Lower back pain isn’t the same for everybody. In severe cases it can persist throughout the day (and night), no matter what position you’re in.
In other cases people only have pain when they are in certain positions. Many times people experience lower back pain that’s worse at night or when they’re getting up from out of a chair.
A very common issue we see is lower back pain when lying down flat. It can be mild or very painful.
It can be hard to diagnose exactly what causes such pain. But there are some common reasons to experience pain when lying flat.
One common reason people feel pain in their back when they lay down is a general misalignment of their spine. The facets of their joints don’t line up properly. Usually it’s an issue of chronic bad posture. It’s often due to core weakness and lots of sitting.
Another way you can get this misalignment is by having tight hamstrings. If you lie on your back and you have tight hamstrings, your body will compensate by arching your low back further upward. This creates stress and leads to pain.
Although sciatica is often acutely felt in the legs, you can still experience low back pain when you’re laying down with sciatica.
Again, the main risk factor for sciatica is a sedentary lifestyle. From Healthline:
There are many factors that can leave you susceptible to sciatica, which affects both athletes and those who are less active. People who lead a sedentary lifestyle are more likely to develop sciatica than active people. However, endurance athletes are also prone to experiencing sciatica from overworked and stiff muscles.
Too Much Bedrest
Interestingly enough, if you have low back pain lying down it could be caused by too much laying down. Spending too long in any sedentary position is generally bad for your posture, and that’s certainly true for being in bed. From Choosing Wisely Canada:
Staying in bed for any prolonged period can make you stiff and increase pain. When you don’t move and bend, you lose muscle strength and flexibility. With bed rest, you lose about 1 percent of your muscle strength each day. And you can lose 20 to 30 percent in a week. It becomes more difficult to return to any activity. As you become weaker and stiffer your recovery takes longer.

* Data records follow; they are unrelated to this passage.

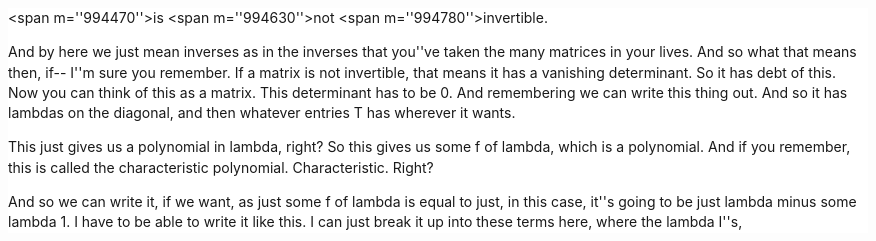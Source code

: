   <span m=''994470''>is</span> <span m=''994630''>not</span> <span m=''994780''>invertible.</span>
  </p><p><span m=''1021310''>And</span> <span m=''1021890''>by</span> <span m=''1022380''>here</span>
  <span m=''1022550''>we</span> <span m=''1022660''>just</span> <span m=''1022890''>mean</span>
  <span m=''1023240''>inverses</span> <span m=''1023860''>as</span> <span m=''1024050''>in</span>
  <span m=''1024430''>the</span> <span m=''1024810''>inverses</span> <span m=''1025170''>that</span>
  <span m=''1025300''>you''ve</span> <span m=''1025520''>taken</span> <span m=''1025869''>the</span>
  <span m=''1025930''>many</span> <span m=''1026140''>matrices</span> <span m=''1026690''>in</span>
  <span m=''1026790''>your</span> <span m=''1026910''>lives.</span> <span m=''1030410''>And</span>
  <span m=''1031210''>so</span> <span m=''1031530''>what that</span> <span m=''1031700''>means</span>
  <span m=''1032210''>then,</span> <span m=''1033190''>if--</span> <span m=''1033680''>I''m</span>
  <span m=''1033890''>sure</span> <span m=''1034140''>you</span> <span m=''1034260''>remember.</span>
  <span m=''1035550''>If</span> <span m=''1035880''>a</span> <span m=''1035990''>matrix</span>
  <span m=''1036420''>is</span> <span m=''1036550''>not</span> <span m=''1036720''>invertible,</span>
  <span m=''1037230''>that</span> <span m=''1037329''>means</span> <span m=''1037609''>it</span>
  <span m=''1037750''>has</span> <span m=''1037960''>a</span> <span m=''1038089''>vanishing</span>
  <span m=''1038569''>determinant.</span> <span m=''1039619''>So</span> <span m=''1040240''>it</span>
  <span m=''1040369''>has</span> <span m=''1040630''>debt</span> <span m=''1041970''>of</span>
  <span m=''1042130''>this.</span> <span m=''1044069''>Now</span> <span m=''1044420''>you</span>
  <span m=''1044660''>can</span> <span m=''1044839''>think</span> <span m=''1045030''>of</span>
  <span m=''1045119''>this</span> <span m=''1045420''>as</span> <span m=''1045569''>a</span>
  <span m=''1045640''>matrix.</span> <span m=''1046849''>This</span> <span m=''1047060''>determinant</span>
  <span m=''1047650''>has</span> <span m=''1047900''>to</span> <span m=''1048030''>be</span>
  <span m=''1048170''>0.</span> <span m=''1050460''>And</span> <span m=''1051100''>remembering</span>
  <span m=''1052710''>we</span> <span m=''1052850''>can</span> <span m=''1053000''>write</span>
  <span m=''1053240''>this</span> <span m=''1053420''>thing</span> <span m=''1053640''>out.</span>
  <span m=''1054120''>And</span> <span m=''1054330''>so</span> <span m=''1054490''>it
  has</span> <span m=''1054930''>lambdas</span> <span m=''1055450''>on</span> <span
  m=''1055550''>the</span> <span m=''1055640''>diagonal,</span> <span m=''1056250''>and</span>
  <span m=''1056340''>then</span> <span m=''1056840''>whatever</span> <span m=''1057160''>entries</span>
  <span m=''1057570''>T</span> <span m=''1057840''>has</span> <span m=''1058230''>wherever</span>
  <span m=''1058530''>it</span> <span m=''1058590''>wants.</span> </p><p><span m=''1059510''>This</span>
  <span m=''1059790''>just</span> <span m=''1060020''>gives</span> <span m=''1060220''>us</span>
  <span m=''1060330''>a</span> <span m=''1060390''>polynomial</span> <span m=''1061150''>in</span>
  <span m=''1061270''>lambda,</span> <span m=''1061900''>right?</span> <span m=''1062150''>So</span>
  <span m=''1062260''>this</span> <span m=''1062490''>gives</span> <span m=''1062710''>us</span>
  <span m=''1062860''>some</span> <span m=''1065050''>f</span> <span m=''1065300''>of</span>
  <span m=''1065450''>lambda,</span> <span m=''1066290''>which</span> <span m=''1066330''>is</span>
  <span m=''1066430''>a</span> <span m=''1066490''>polynomial.</span> <span m=''1068090''>And</span>
  <span m=''1069590''>if</span> <span m=''1069750''>you</span> <span m=''1069850''>remember,</span>
  <span m=''1070280''>this</span> <span m=''1070470''>is</span> <span m=''1070610''>called</span>
  <span m=''1070800''>the</span> <span m=''1070900''>characteristic</span> <span m=''1071770''>polynomial.</span>
  <span m=''1072720''>Characteristic.</span> <span m=''1081710''>Right?</span> </p><p><span
  m=''1082350''>And</span> <span m=''1082790''>so</span> <span m=''1085100''>we</span>
  <span m=''1085230''>can</span> <span m=''1085410''>write</span> <span m=''1085670''>it,</span>
  <span m=''1087370''>if</span> <span m=''1087560''>we</span> <span m=''1087640''>want,</span>
  <span m=''1088280''>as</span> <span m=''1088530''>just</span> <span m=''1088780''>some</span>
  <span m=''1090510''>f</span> <span m=''1090700''>of</span> <span m=''1090840''>lambda</span>
  <span m=''1091410''>is</span> <span m=''1091680''>equal</span> <span m=''1092120''>to</span>
  <span m=''1092590''>just,</span> <span m=''1093910''>in</span> <span m=''1094120''>this</span>
  <span m=''1094340''>case,</span> <span m=''1094790''>it''s</span> <span m=''1095050''>going</span>
  <span m=''1095300''>to</span> <span m=''1095400''>be</span> <span m=''1095730''>just</span>
  <span m=''1096730''>lambda</span> <span m=''1097280''>minus</span> <span m=''1097700''>some</span>
  <span m=''1097980''>lambda</span> <span m=''1098290''>1.</span> <span m=''1105930''>I</span>
  <span m=''1106070''>have</span> <span m=''1106220''>to</span> <span m=''1106310''>be</span>
  <span m=''1106420''>able</span> <span m=''1106530''>to</span> <span m=''1106580''>write
  it</span> <span m=''1106760''>like</span> <span m=''1107090''>this.</span> <span
  m=''1108030''>I can just</span> <span m=''1108200''>break</span> <span m=''1108490''>it</span>
  <span m=''1108580''>up</span> <span m=''1109220''>into</span> <span m=''1113010''>these</span>
  <span m=''1113340''>terms</span> <span m=''1113650''>here,</span> <span m=''1113940''>where</span>
  <span m=''1114080''>the</span> <span m=''1114240''>lambda</span> <span m=''1114580''>I''s,</span>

Ankylosing spondylitis is a form of arthritis that particularly affects the spine. Although it’s a slightly less common form of low back pain, it’s still a consideration if you’re not sure what’s causing your pain. The Arthritis Foundation describes in detail:
Ankylosing spondylitis is a chronic inflammatory disease that primarily affects the spine, particularly the sacroiliac joints near the pelvis, and the hip joints. Ankylosing is a term meaning stiff or rigid and spondylitis means inflammation of the spine.
Enthesitis (inflammation of the place where ligaments and muscles attach to bones) accounts for much of the pain and stiffness of ankylosing spondylitis. This inflammation eventually can lead to bony fusion of the joints (where the fibrous ligaments transform to bone, and the joint permanently grows together).
Other joints can also develop synovitis (inflammation of the lining of the joint), with lower limb joints more commonly involved than upper-limb joints.
Sleeping On Your Stomach
If you’re consistently sleeping in the wrong position you could give yourself low back pain. Stomach sleepers end up arching their backs upward more than you should for a prolonged period. As a result you put stress on your lower back, leading to pain.
In some cases you can modify by using a thinner pillow (or no pillow at all), but you’re likely better off choosing a new sleeping position altogether.
If you’re unsure about the cause of your pain it’s always good to consult your doctor. Most cases of lower back pain can actually be greatly improved by following an established pain relief protocol. Targeted spinal release therapy works as an effective home back pain treatment, especially for lumbar pain. Cognitive therapy is gaining attention as another useful method that shouldn’t be overlooked.
The good news is that low back pain is not a life sentence. With some patience and adjustments you can get get back to living comfortably.